Incandela, who has helped steer Walmart’s apparel evolution in recent years and brings longtime fashion industry experience to the role, will oversee not just apparel, but also private brands for general merchandising in all categories, the retailer has said. 

Through a combination of acquisitions, high-profile collaborations and its own creative push, Walmart has in recent years built up a roster of private label brands and elevated lines, including Time and Tru, Eloquii Elements, Jeans by Sofia Vergara and the Free Assembly line it launched in September. 

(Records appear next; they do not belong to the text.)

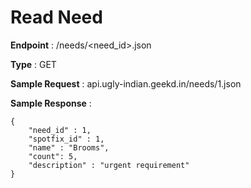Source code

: # Read Need
**Endpoint** : /needs/<need_id>.json

**Type**	 : GET

**Sample Request** : api.ugly-indian.geekd.in/needs/1.json

**Sample Response** :
```code
{
	"need_id" : 1,
	"spotfix_id" : 1,
	"name" : "Brooms",
	"count": 5,
	"description" : "urgent requirement"
}
```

Retail watchers have taken note that as the retailer courts a shifting demographic of shoppers online, Walmart has sought to refine its apparel mix in recent years, seeking to strike a balance between basics and more fashion-forward styles. 

“I think this just fits a part of a longer continuum of what Walmart is attempting to do, to really leverage and elevate its overall brand proposition,” said Stephanie Wissink of Jefferies. “Walmart has some of the largest brands already in apparel.”

“There is going to be a savviness around what the Walmart consumer expects,” she said. “Walmart has always been viewed as much more of a mechanically driven organization — supply chain, scale, grocery, and general merch had fallen a bit to the side.”

She continues, “I think Denise now is being given charge to say, ‘Our general merchandise needs to not necessarily be mechanical, it needs to be merchandise driven, it needs to be visually appealing, it needs to be on-trend.’ 

“I heard someone in the trade recently say Walmart’s going to talk to its consumer as a modern consumer, design-savvy, with access to influence from content and trends, and so you’re not speaking to [them] as a basics customer in apparel anymore,” Wissink added. 

Walmart has cultivated its shifting fashion image by adding hundreds of brands to its offerings, including Levi’s, Champion and Jordache, as well as the private lines. Walmart has said it now has 13 general merchandise private brands that it said qualify as billion-dollar brands, and that three of its apparel lines are $2 billion brands.

Competition from Amazon, and the receding importance of once prevalent fashion staple brands including Old Navy, may have pushed retailers like Walmart and Target to try to capture some of that market and boost their e-commerce infrastructure, said Jessica Ramírez of Jane Hali & Associates. 

“The way that Walmart and the way that Target have restrategized and reshaped what apparel looks like within their own private sectors has been pulling in the customer,” said Ramírez.  

“There’s been shifts within the retail industry — we had Old Navy, for a long time, be very strong, and we’ve seen some weaknesses in recent quarters. And I think some of these companies can pick up the share.” 

“When it comes to apparel, I do think Walmart and Target have an advantage over Amazon,” she added. “You don’t hear much about those Amazon private labels…private labels can be strong for any retailer, but has to be done well. 

“Even just in the way you merchandise, and the way that you brand those brands themselves — Walmart is headed that way with the brands that they are handling,” she said. 

In its fourth-quarter earnings call this month, Walmart executives indicated the retailer expects its global e-commerce sales to surpass $100 billion in the next couple of years, an ambitious goal that observers see as within reach for the retailer. 

“We’re seeing underlying rates of growth in e-commerce that would suggest that that’s achievable and support that number,” said Wissink of Jefferies.